VoxStudy AI — Voice-First Learning Assistant

Voice Mode Using III Eleven Labs Agent
Homepage
Setting

Inspiration

Voice is the most natural interface humans have, yet most educational tools still require typing, reading, and screen-heavy interaction. This creates friction—especially when learners want quick explanations or are multitasking.

The inspiration for VoxStudy AI came from a simple question: What if learning felt like having a calm, reliable tutor you could just talk to?

We wanted to build a voice-first learning experience where users can ask questions naturally, receive clear explanations, and hear them spoken back with high-quality, human-like audio—without compromising security or reliability.

What it does

VoxStudy AI is a voice-first AI study assistant.

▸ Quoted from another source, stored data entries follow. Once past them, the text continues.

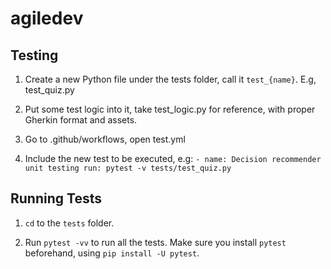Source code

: # agiledev

## Testing
1. Create a new Python file under the tests folder, call it `test_{name}`. E.g, test_quiz.py

2. Put some test logic into it, take test_logic.py for reference, with proper Gherkin format and assets.

3. Go to .github/workflows, open test.yml

4. Include the new test to be executed, e.g:
`- name: Decision recommender unit testing
   run: pytest -v tests/test_quiz.py`

## Running Tests
1. `cd` to the `tests` folder.

2. Run `pytest -vv` to run all the tests. Make sure you install `pytest` beforehand, using `pip install -U pytest`.

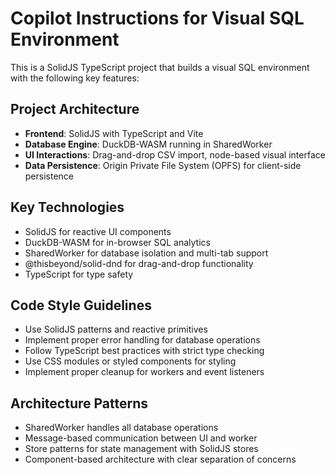 # Copilot Instructions for Visual SQL Environment

<!-- Use this file to provide workspace-specific custom instructions to Copilot. For more details, visit https://code.visualstudio.com/docs/copilot/copilot-customization#_use-a-githubcopilotinstructionsmd-file -->

This is a SolidJS TypeScript project that builds a visual SQL environment with the following key features:

## Project Architecture
- **Frontend**: SolidJS with TypeScript and Vite
- **Database Engine**: DuckDB-WASM running in SharedWorker
- **UI Interactions**: Drag-and-drop CSV import, node-based visual interface
- **Data Persistence**: Origin Private File System (OPFS) for client-side persistence

## Key Technologies
- SolidJS for reactive UI components
- DuckDB-WASM for in-browser SQL analytics
- SharedWorker for database isolation and multi-tab support
- @thisbeyond/solid-dnd for drag-and-drop functionality
- TypeScript for type safety

## Code Style Guidelines
- Use SolidJS patterns and reactive primitives
- Implement proper error handling for database operations
- Follow TypeScript best practices with strict type checking
- Use CSS modules or styled components for styling
- Implement proper cleanup for workers and event listeners

## Architecture Patterns
- SharedWorker handles all database operations
- Message-based communication between UI and worker
- Store patterns for state management with SolidJS stores
- Component-based architecture with clear separation of concerns
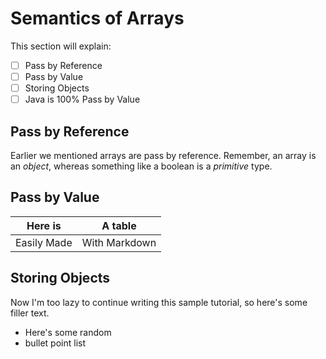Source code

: ﻿# Semantics of Arrays

This section will explain:
 

 - [ ] Pass by Reference
 - [ ] Pass by Value
 - [ ] Storing Objects
 - [ ] Java is 100% Pass by Value

## Pass by Reference
Earlier we mentioned arrays are pass by reference.  Remember, an array is an *object*, whereas something like a boolean is a *primitive* type.  

## Pass by Value

 
|Here is|A table  |
|--|--|
| Easily Made | With Markdown |


## Storing Objects

Now I'm too lazy to continue writing this sample tutorial, so here's some filler text.

 - Here's some random
 - bullet point list


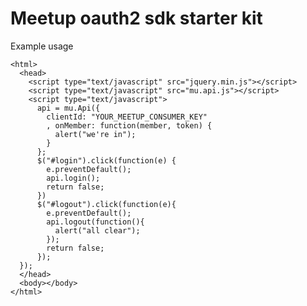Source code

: # Meetup oauth2 sdk starter kit

Example usage

    <html>
      <head>
        <script type="text/javascript" src="jquery.min.js"></script>
        <script type="text/javascript" src="mu.api.js"></script>
        <script type="text/javascript">
          api = mu.Api({
            clientId: "YOUR_MEETUP_CONSUMER_KEY"
            , onMember: function(member, token) {
              alert("we're in");
            }
          };
          $("#login").click(function(e) {
            e.preventDefault();
            api.login();
            return false;
          })
          $("#logout").click(function(e){
            e.preventDefault();
            api.logout(function(){
              alert("all clear");
            });
            return false;
          });
      });
      </head>
      <body></body>
    </html>




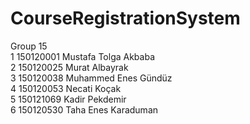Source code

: # CourseRegistrationSystem

Group 15\
1 150120001 Mustafa Tolga Akbaba\
2 150120025 Murat Albayrak\
3 150120038 Muhammed Enes Gündüz\
4 150120053 Necati Koçak\
5 150121069 Kadir Pekdemir\
6 150120530 Taha Enes Karaduman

Users speak a question, the app:

Transcribes speech in the browser

Sends the text securely to a backend on Google Cloud Run

Uses Google Gemini to generate a clear, step-by-step explanation

Converts the response into natural speech using ElevenLabs

Streams the audio back to the user in real time

The result is a smooth, conversational learning experience that feels fast, intuitive, and human.

How we built it

The application was built with a production-grade, secure architecture:

Frontend

React (Vite) for a fast, responsive UI

Browser Web Speech API for speech-to-text

HTML5 Audio for playback

No API keys or secrets in the client

Backend (Secure BFF)

Node.js + Express running on Google Cloud Run

Implements a Backend-for-Frontend (BFF) pattern

All AI calls are handled server-side

AI & Cloud Services

Google Gemini (via REST API) for reasoning and explanations

ElevenLabs API for high-quality text-to-speech

Deployed as a single Docker container on Cloud Run

We intentionally used direct REST API calls instead of SDKs to avoid ESM/CommonJS compatibility issues in Cloud Run and ensure deterministic, reliable behavior in production.

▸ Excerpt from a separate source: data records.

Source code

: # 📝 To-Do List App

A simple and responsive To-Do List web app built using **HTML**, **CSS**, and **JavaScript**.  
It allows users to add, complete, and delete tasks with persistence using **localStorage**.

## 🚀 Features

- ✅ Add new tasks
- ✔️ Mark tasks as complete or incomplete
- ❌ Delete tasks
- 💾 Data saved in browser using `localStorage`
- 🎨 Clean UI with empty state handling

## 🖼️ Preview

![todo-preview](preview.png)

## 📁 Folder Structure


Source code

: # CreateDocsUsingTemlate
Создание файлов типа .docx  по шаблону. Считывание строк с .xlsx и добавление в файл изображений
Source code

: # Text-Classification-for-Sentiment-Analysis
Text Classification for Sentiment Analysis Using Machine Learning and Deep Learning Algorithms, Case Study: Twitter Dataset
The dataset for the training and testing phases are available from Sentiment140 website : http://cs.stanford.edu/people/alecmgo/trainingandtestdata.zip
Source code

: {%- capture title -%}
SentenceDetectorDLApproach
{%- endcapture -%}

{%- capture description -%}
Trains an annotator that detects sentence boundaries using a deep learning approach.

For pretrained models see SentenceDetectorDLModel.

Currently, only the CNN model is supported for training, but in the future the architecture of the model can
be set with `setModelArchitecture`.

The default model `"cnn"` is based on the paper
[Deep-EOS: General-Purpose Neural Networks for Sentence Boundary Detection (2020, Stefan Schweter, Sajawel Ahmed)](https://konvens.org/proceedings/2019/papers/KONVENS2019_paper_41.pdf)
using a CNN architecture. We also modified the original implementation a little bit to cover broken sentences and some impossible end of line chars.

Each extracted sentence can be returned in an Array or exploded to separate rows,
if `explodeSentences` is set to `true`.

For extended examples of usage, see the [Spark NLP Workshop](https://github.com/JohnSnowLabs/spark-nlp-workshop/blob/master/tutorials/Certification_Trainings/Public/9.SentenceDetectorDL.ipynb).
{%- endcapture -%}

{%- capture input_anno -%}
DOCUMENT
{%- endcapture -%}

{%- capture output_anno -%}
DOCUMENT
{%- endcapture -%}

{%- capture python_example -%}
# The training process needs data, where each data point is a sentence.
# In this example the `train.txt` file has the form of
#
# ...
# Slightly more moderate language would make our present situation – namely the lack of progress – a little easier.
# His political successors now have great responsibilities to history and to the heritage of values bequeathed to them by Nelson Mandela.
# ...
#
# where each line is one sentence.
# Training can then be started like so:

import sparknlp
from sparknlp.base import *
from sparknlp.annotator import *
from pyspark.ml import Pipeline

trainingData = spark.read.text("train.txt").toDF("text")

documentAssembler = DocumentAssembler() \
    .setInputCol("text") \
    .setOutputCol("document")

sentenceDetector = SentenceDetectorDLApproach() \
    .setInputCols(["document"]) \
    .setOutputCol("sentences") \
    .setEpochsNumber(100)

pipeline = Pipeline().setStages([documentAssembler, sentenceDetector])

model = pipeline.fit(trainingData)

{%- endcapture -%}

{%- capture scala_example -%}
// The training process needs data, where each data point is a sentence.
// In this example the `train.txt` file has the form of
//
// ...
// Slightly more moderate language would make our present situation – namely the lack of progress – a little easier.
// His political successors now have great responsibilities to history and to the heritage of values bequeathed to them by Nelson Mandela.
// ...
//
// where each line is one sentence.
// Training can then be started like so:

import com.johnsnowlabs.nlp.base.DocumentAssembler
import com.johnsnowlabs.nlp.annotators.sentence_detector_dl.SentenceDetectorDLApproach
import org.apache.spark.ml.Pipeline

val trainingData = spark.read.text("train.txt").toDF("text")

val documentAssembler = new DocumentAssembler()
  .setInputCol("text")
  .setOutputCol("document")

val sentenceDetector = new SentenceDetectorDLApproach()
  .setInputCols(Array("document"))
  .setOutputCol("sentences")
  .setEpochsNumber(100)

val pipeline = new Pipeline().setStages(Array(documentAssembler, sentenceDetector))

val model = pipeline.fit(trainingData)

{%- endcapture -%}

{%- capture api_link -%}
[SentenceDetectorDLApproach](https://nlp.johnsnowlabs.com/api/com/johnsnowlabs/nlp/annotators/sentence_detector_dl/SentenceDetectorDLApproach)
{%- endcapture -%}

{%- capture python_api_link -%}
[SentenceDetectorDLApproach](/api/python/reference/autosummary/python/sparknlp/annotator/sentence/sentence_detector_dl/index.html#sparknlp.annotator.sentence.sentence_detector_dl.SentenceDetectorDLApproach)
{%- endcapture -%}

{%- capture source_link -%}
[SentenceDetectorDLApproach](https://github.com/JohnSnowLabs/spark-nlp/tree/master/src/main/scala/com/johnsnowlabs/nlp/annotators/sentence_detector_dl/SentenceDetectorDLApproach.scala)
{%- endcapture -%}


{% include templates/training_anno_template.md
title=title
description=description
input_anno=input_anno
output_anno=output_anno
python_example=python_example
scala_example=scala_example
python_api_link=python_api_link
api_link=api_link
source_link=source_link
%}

The frontend never communicates directly with external AI services. All AI interactions are secured, rate-limited, validated, and orchestrated by the backend.

Challenges we faced

SDK compatibility and reliability

The official Gemini SDK is ESM-only, which can cause silent hangs in CommonJS-based Node.js environments on Cloud Run. To ensure the app never “gets stuck thinking,” we switched to direct REST API calls, eliminating module loading issues entirely.

Streaming audio safely

Handling real-time audio streaming from ElevenLabs required careful error handling to ensure the backend always responds—even if the TTS service fails.